The others called today ‘switchback’ day. I think it involved walking up a mountain, zigzag fashion in the hot sun. I don’t remember it too well. I don’t remember struggling too much up the hill but I was clearly a bit out of it as my memories are so vague. At the top, Hobs bought a Fanta. So did Eley, and Eley gave the Fanta man his shark shaped bottle opener as the Fanta man was opening bottles with a knife.

The switchbacks - do you see the zigzags? That's our path up!

My photos here are very lazy, blurry shots from where I dropped down and sat. I must have already been more tired than I realised.

Lazy blurry summit photo

Heading down the other side towards the Toubkal Lodge camp, (boo downhill) I suddenly felt excruciatingly hungry. And it must have been another hour or two before we reached camp for lunch. At one point the camp appeared distantly in view, tormenting me with how far away it still was.
I realised I hadn’t been able to eat enough at breakfast and I hadn’t managed to make myself snack properly at each rest break. And there were no more rest breaks! We just continued walking down, down, down the stony mountain with great concentration. I really felt like I was running on empty. Super weak and fatigued and awful.

Heading down the valley

When we finally reached camp (we had the best spot, right in front of the lodge – thanks to our hardworking team of mules and mule guys) I could barely get my bag and mat in to a tent.
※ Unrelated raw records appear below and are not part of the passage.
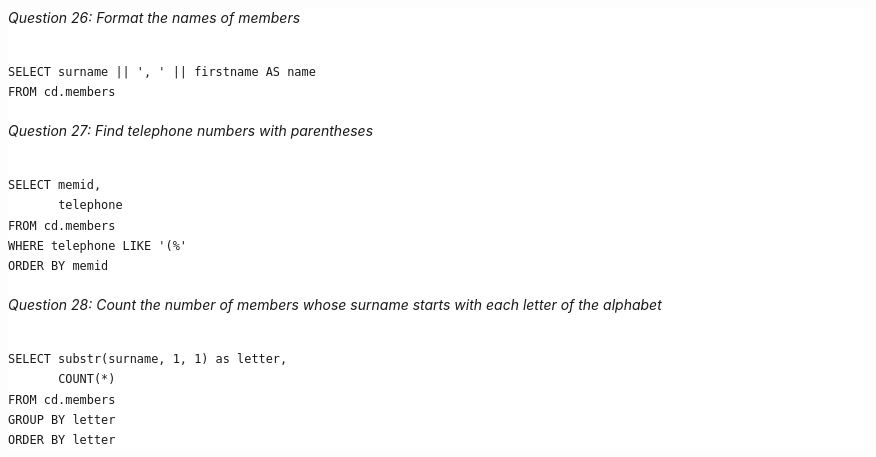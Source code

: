 ###### Question 26: Format the names of members
```
SELECT surname || ', ' || firstname AS name
FROM cd.members
```

###### Question 27: Find telephone numbers with parentheses
```
SELECT memid,
       telephone
FROM cd.members
WHERE telephone LIKE '(%'
ORDER BY memid
```

###### Question 28: Count the number of members whose surname starts with each letter of the alphabet
```
SELECT substr(surname, 1, 1) as letter,
       COUNT(*)
FROM cd.members
GROUP BY letter
ORDER BY letter
```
I felt so shit.

Distant lodge - so far!

I headed to the closest tent to the bags, opposite Hobs and Eley, but as I reached for the zip, Ian, one of the guys in the group popped up all ‘Are you sharing with me Emmie? That’s ok with me!’ (jokingly) and I was too tired to respond properly and just said ‘Oh’ and trudged to the tent at the very end. Which once I recovered, I loved. Perfect location for someone who needs to wee in the night – near a big convenient rock.

I was so exhausted I could barely eat the lunch I was so hungry for. Plus nausea. The melon in Morocco is AMAZING though. Perfect delicious melon. Throughout, despite appetite loss and nausea, I could eat that melon. Loads of melon. The melon was excellent. I managed to eat melon.

After lunch, Hobs and Eley napped, everyone dispersed and I felt a bit aimless. Then I spotted lovely Tony (one of the guys in the group) and we decided to go shower in the lodge. Real shower! We paid at reception and headed to the bathroom where a queue was forming. Lovely Tony let me shower first and was still queueing when I came out. 

I spotted Richard (another guy in the group) on the terrace outside and chatted with him for a bit.
Tony soon joined us and I thanked him again for letting me shower first. Lovely Tony.

I got chilly after a bit though and headed to my tent to find my fleece. The moment I got in, the rain started and it sounded crazy! And that’s when I started writing my journal, alone in my tent in the pouring rain. I think most of us were in our tents during the downpour.

After the rain, we had tea. At this point, whenever Hassan said it was tea time, we thought it meant dinner time and that dinner was very early. Hassan said “No, TEA time! Don’t you speak English?”
And after tea, we stood around chatting till it was actually dinner time. And I successfully ate my whole dinner! Yessssss.  (Hobs thinks that he and the other meat eaters ate the goat I mentioned at the start of this post. He's fine with that. I'm so glad I'm a vegetarian!)

I went to bed while it was light again. I still felt weak and tired and a bit worried I wasn’t going to make it up Toubkal. I was determined to get a good rest.

Every sleep (I think for all of us) had been a bit sporadic and restless.



Have you ever felt the effects of altitude? Can you force down food as fuel even when you have no appetite?